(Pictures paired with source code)
____

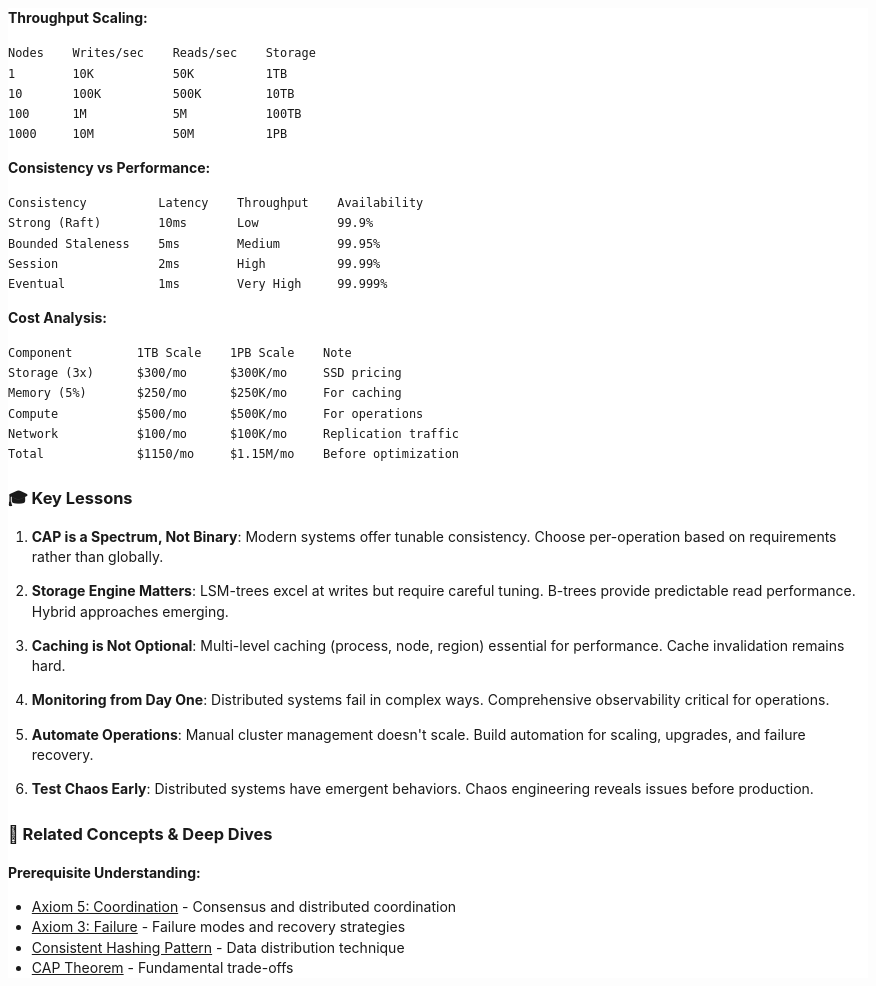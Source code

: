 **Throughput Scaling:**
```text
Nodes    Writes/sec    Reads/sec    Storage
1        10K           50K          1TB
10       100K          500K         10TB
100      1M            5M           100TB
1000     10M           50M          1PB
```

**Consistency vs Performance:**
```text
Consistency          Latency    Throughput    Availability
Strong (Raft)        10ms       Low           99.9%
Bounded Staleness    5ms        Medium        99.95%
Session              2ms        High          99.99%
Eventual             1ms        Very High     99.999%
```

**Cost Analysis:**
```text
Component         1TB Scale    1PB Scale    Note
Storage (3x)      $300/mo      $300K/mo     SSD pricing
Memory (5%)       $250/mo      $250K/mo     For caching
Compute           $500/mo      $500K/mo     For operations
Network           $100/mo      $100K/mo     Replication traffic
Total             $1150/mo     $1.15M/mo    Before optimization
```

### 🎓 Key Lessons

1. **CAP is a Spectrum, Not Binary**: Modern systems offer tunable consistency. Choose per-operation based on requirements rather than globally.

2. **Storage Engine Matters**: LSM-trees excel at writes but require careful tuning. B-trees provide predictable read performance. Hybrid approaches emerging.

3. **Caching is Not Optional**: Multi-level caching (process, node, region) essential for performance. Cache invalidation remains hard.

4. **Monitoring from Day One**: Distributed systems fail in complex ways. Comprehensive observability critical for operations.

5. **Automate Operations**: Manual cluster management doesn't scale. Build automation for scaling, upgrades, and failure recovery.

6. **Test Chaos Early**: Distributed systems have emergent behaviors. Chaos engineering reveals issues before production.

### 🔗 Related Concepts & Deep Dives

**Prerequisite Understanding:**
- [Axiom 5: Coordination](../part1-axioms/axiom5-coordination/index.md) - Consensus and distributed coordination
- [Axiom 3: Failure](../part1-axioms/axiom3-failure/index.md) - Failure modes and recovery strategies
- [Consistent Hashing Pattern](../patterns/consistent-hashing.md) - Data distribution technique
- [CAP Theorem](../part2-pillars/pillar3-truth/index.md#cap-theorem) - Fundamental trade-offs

____

Each entry above has to be set down again verbatim, except for its pictures.

Source code

: **Throughput Scaling:**
```text
Nodes    Writes/sec    Reads/sec    Storage
1        10K           50K          1TB
10       100K          500K         10TB
100      1M            5M           100TB
1000     10M           50M          1PB
```

**Consistency vs Performance:**
```text
Consistency          Latency    Throughput    Availability
Strong (Raft)        10ms       Low           99.9%
Bounded Staleness    5ms        Medium        99.95%
Session              2ms        High          99.99%
Eventual             1ms        Very High     99.999%
```

**Cost Analysis:**
```text
Component         1TB Scale    1PB Scale    Note
Storage (3x)      $300/mo      $300K/mo     SSD pricing
Memory (5%)       $250/mo      $250K/mo     For caching
Compute           $500/mo      $500K/mo     For operations
Network           $100/mo      $100K/mo     Replication traffic
Total             $1150/mo     $1.15M/mo    Before optimization
```

### 🎓 Key Lessons

1. **CAP is a Spectrum, Not Binary**: Modern systems offer tunable consistency. Choose per-operation based on requirements rather than globally.

2. **Storage Engine Matters**: LSM-trees excel at writes but require careful tuning. B-trees provide predictable read performance. Hybrid approaches emerging.

3. **Caching is Not Optional**: Multi-level caching (process, node, region) essential for performance. Cache invalidation remains hard.

4. **Monitoring from Day One**: Distributed systems fail in complex ways. Comprehensive observability critical for operations.

5. **Automate Operations**: Manual cluster management doesn't scale. Build automation for scaling, upgrades, and failure recovery.

6. **Test Chaos Early**: Distributed systems have emergent behaviors. Chaos engineering reveals issues before production.

### 🔗 Related Concepts & Deep Dives

**Prerequisite Understanding:**
- [Axiom 5: Coordination](../part1-axioms/axiom5-coordination/index.md) - Consensus and distributed coordination
- [Axiom 3: Failure](../part1-axioms/axiom3-failure/index.md) - Failure modes and recovery strategies
- [Consistent Hashing Pattern](../patterns/consistent-hashing.md) - Data distribution technique
- [CAP Theorem](../part2-pillars/pillar3-truth/index.md#cap-theorem) - Fundamental trade-offs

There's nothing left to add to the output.